▶ **BRIEF**
The expected result is the run of lines from the one containing "example connecting to peer 2" to the end of the listing, copied exactly.
** RECORDS TO USE follows **
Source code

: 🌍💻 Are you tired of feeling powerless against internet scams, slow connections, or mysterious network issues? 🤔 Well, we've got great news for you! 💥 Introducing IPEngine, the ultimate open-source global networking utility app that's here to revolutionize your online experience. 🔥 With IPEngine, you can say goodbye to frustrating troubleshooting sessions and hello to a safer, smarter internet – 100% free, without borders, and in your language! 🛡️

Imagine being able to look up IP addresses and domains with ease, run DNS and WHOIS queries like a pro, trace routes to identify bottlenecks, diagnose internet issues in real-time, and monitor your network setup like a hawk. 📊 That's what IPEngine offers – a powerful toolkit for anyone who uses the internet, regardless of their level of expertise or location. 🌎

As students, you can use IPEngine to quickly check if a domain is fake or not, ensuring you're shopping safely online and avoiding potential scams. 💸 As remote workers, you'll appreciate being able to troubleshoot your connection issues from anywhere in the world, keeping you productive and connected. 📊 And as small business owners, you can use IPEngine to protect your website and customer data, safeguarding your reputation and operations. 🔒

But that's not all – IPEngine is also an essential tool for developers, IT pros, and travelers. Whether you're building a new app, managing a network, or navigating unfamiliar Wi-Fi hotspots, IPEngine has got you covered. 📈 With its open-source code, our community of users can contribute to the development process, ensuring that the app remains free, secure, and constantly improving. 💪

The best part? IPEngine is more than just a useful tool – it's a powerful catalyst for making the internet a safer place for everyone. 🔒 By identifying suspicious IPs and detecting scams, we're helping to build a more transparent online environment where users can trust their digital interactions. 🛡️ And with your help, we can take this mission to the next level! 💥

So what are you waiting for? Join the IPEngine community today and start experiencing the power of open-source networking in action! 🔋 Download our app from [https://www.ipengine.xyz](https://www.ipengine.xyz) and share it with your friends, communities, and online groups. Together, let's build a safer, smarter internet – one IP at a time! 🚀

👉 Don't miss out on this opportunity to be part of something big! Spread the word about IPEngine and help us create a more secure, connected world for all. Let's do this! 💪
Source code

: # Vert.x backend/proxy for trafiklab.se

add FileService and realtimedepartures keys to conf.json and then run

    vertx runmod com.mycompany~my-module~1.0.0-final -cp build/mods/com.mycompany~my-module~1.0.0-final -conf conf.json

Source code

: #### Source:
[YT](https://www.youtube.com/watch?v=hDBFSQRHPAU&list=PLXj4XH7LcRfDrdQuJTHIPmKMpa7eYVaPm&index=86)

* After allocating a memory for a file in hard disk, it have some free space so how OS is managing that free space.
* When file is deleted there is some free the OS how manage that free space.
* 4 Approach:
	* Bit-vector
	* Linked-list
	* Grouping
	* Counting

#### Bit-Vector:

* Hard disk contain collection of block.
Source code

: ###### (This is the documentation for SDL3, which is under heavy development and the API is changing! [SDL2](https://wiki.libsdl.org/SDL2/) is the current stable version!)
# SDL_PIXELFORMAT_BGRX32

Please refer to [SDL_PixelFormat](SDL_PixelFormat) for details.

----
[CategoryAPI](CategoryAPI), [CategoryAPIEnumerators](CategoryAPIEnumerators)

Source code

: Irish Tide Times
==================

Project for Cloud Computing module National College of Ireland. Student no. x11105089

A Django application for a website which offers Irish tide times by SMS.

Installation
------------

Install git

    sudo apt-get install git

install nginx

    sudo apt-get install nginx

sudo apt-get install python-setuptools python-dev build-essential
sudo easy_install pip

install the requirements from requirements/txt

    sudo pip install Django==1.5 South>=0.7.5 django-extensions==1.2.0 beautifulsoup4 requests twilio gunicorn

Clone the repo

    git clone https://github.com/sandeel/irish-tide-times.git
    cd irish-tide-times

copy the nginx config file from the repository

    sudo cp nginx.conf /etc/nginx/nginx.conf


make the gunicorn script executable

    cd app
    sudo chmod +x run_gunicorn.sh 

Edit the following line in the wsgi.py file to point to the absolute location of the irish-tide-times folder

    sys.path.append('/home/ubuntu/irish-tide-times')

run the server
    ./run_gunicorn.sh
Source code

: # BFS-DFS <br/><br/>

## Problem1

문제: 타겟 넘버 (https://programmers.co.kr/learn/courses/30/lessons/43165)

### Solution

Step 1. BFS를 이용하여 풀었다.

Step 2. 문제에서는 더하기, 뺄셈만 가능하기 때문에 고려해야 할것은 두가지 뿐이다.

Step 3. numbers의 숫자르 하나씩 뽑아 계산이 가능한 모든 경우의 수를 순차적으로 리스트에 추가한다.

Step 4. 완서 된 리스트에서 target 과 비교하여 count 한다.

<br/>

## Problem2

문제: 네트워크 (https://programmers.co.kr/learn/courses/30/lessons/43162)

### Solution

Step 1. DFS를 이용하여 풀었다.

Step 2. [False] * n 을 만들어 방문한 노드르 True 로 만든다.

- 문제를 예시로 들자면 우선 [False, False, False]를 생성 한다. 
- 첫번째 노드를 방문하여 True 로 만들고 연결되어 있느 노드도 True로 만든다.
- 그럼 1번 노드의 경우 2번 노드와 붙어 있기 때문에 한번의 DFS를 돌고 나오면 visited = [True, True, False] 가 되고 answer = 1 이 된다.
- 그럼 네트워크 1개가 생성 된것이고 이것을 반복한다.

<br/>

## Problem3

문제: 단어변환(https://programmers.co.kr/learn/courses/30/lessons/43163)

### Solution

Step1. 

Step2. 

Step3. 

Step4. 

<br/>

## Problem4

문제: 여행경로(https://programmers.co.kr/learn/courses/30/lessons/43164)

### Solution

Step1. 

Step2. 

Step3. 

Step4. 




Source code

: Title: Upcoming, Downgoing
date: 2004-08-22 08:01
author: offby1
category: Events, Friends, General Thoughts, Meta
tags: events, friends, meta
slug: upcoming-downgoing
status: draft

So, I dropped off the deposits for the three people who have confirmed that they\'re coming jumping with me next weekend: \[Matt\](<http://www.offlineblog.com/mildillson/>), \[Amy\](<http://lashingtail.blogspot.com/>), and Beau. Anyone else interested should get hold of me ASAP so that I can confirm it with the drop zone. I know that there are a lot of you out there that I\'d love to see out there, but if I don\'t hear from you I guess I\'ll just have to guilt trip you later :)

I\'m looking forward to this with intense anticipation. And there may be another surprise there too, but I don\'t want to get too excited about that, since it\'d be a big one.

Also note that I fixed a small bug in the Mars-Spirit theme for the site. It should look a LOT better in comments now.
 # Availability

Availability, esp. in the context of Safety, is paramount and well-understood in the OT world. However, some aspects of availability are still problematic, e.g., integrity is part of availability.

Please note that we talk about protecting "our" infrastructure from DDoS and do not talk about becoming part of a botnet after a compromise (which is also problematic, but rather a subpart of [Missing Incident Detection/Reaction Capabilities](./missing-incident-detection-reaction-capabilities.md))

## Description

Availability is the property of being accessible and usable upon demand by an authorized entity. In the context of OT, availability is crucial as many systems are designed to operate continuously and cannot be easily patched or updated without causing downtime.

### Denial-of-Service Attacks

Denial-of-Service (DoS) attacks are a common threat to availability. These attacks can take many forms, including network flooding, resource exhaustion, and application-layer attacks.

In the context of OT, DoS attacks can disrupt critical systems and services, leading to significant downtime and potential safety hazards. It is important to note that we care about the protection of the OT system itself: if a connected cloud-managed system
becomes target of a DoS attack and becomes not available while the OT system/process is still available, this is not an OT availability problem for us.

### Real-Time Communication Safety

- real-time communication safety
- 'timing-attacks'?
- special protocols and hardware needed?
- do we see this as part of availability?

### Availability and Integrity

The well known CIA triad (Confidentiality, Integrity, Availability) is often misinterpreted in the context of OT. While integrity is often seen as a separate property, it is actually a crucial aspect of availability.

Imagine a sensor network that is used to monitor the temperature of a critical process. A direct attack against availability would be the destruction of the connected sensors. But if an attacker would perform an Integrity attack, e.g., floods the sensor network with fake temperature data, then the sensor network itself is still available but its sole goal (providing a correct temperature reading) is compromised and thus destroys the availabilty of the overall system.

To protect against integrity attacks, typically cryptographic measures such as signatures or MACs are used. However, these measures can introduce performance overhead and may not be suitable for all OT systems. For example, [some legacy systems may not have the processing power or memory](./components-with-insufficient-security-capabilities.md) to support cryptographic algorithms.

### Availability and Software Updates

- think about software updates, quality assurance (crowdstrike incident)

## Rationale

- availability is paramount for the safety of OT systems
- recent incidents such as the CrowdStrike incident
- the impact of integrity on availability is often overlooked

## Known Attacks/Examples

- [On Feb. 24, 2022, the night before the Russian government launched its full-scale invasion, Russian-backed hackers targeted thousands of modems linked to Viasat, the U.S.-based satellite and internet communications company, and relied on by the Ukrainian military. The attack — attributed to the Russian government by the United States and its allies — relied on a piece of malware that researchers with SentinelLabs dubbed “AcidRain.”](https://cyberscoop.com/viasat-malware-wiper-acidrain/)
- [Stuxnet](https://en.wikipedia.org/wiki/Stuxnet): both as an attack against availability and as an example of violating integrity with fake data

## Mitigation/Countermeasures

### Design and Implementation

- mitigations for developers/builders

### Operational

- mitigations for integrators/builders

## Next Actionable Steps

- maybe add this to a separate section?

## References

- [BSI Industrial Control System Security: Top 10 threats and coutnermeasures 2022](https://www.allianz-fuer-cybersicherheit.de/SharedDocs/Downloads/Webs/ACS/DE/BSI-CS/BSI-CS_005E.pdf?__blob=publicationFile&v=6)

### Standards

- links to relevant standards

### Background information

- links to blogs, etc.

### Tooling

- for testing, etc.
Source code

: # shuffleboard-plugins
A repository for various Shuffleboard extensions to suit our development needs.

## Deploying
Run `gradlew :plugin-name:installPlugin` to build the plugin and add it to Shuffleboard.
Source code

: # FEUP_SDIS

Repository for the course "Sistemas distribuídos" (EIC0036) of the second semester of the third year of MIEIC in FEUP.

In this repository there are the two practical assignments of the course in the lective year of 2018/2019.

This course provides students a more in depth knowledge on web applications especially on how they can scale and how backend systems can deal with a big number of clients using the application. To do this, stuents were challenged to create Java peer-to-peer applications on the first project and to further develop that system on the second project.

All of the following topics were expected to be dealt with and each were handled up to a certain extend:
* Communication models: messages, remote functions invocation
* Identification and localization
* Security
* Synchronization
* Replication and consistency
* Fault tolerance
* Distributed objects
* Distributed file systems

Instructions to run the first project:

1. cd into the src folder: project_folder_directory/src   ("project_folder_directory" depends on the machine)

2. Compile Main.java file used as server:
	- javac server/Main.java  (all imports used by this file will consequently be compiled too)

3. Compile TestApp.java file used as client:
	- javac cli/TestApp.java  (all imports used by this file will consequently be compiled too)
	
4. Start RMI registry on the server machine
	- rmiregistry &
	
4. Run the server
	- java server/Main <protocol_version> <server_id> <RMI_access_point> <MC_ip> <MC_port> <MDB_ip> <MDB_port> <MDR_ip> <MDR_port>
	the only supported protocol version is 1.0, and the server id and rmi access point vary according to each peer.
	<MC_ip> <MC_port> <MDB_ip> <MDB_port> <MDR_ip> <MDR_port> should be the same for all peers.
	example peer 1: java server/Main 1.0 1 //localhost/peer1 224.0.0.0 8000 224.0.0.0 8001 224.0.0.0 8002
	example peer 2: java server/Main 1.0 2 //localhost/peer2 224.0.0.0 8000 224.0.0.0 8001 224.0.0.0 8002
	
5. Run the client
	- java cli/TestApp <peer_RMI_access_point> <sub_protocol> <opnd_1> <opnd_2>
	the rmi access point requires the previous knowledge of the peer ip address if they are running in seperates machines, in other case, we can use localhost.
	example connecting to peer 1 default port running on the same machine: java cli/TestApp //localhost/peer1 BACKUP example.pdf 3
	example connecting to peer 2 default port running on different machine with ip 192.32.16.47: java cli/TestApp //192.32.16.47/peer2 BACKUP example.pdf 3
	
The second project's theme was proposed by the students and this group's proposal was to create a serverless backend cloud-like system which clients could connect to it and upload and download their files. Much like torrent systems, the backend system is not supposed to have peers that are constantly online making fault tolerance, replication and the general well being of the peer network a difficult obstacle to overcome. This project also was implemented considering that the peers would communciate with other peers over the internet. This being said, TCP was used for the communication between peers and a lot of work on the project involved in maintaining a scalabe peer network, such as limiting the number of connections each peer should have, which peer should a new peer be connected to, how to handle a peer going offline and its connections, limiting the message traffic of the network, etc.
** End of RECORDS TO USE **
▶ **RESPONSE TO THE EXERCISE**
	example connecting to peer 2 default port running on different machine with ip 192.32.16.47: java cli/TestApp //192.32.16.47/peer2 BACKUP example.pdf 3
	
The second project's theme was proposed by the students and this group's proposal was to create a serverless backend cloud-like system which clients could connect to it and upload and download their files. Much like torrent systems, the backend system is not supposed to have peers that are constantly online making fault tolerance, replication and the general well being of the peer network a difficult obstacle to overcome. This project also was implemented considering that the peers would communciate with other peers over the internet. This being said, TCP was used for the communication between peers and a lot of work on the project involved in maintaining a scalabe peer network, such as limiting the number of connections each peer should have, which peer should a new peer be connected to, how to handle a peer going offline and its connections, limiting the message traffic of the network, etc.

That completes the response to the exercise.